S. Smaul, Member S. Smaul, III, MemberA. Smaul, Associate B. Smaul, Paralegal

May 1, 2016

LoweTech Computer Services, LLC1 Any WayAnywhere, VT 05000

Re: Installation and Configuration of Computer System

Dear Mr. Lowe:

This will confirm the details of our recent meeting regarding the computer system you will install in our office. This letter, when countersigned by you below will constitute the agreement between us on this subject.

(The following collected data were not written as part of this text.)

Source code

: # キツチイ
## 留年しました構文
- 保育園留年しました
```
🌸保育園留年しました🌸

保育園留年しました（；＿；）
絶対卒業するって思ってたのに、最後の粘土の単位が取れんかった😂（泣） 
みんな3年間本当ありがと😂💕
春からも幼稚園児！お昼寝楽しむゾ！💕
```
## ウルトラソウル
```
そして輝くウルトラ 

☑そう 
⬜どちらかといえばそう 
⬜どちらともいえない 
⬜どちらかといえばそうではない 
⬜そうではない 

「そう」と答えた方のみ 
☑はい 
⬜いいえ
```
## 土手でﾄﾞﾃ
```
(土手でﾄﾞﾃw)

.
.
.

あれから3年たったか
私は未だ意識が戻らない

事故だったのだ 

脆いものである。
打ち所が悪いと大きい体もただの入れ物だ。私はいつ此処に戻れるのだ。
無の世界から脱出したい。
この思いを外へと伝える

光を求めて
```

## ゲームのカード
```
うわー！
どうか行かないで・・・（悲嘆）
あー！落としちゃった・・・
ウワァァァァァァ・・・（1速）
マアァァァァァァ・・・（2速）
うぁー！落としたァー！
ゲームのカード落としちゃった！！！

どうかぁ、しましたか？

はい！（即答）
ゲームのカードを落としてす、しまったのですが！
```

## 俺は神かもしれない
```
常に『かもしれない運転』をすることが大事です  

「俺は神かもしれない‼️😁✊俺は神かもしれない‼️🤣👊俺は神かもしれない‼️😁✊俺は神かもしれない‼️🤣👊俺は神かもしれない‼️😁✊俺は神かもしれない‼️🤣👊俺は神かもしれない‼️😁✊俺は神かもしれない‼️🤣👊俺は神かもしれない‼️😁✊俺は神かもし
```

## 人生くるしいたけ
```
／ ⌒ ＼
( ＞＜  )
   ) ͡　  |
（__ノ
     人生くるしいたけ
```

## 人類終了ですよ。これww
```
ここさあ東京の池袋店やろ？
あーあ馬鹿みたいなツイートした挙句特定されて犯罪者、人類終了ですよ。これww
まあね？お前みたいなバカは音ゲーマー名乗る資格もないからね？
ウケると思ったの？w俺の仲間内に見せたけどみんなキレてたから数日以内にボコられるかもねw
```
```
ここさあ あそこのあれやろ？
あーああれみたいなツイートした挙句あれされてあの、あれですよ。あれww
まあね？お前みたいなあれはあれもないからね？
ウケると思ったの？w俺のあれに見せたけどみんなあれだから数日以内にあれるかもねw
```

1. Description of Work. LoweTech will remove 10 workstations and one server from Smaul’s offices and dispose of the computers in a manner that maintains the security and confidentiality of the data on the hard drives . Simultaneously LoweTech will configure and install 10 new workstations as described in Addendum 1 to this letter. LoweTech is responsible for procuring all designated hardware and software and for incorporating any additional or supplemental equipment necessary to network the 10 workstations and server into a single network. (the “Work”) Smaul designated the hardware and software to meet their requirements with assistance from LoweTech consultants.

2. Timeframe for Completion. Lowetech will commence work no earlier than 5:15 pm on July 1, 2016 and will complete the removal of the old equipment and installation of the new equipment no later than 9:15 pm on Monday, July 3, 2016.

3. Payment Terms. Smaul will pay LoweTech the sum of Seventy-nine Thousand Eight Hundred Dollars (US$79,800) for the Work. Smaul will pay Ten Thousand Five Hundred Dollars (US10,500) on May 10, and Fifteen Thousand Dollars ($15,000) on June 5 against the total amount due. The balance of the contract price for the work is due and payable on July 15, 2016. LoweTech will pay the advances totally Twenty-Five Thousand Five Hundred Dollars ($25,500) to suppliers for the hardware and software to be installed. Smaul will pay the costs of any additional hardware and software that is required to complete the work at the time the change is requested. LoweTech is not required to commence alterations to the work unless paid for the costs of the additional hardware and software. Time to configure added hardware and software will be paid by Smaul at the rate of $125.00.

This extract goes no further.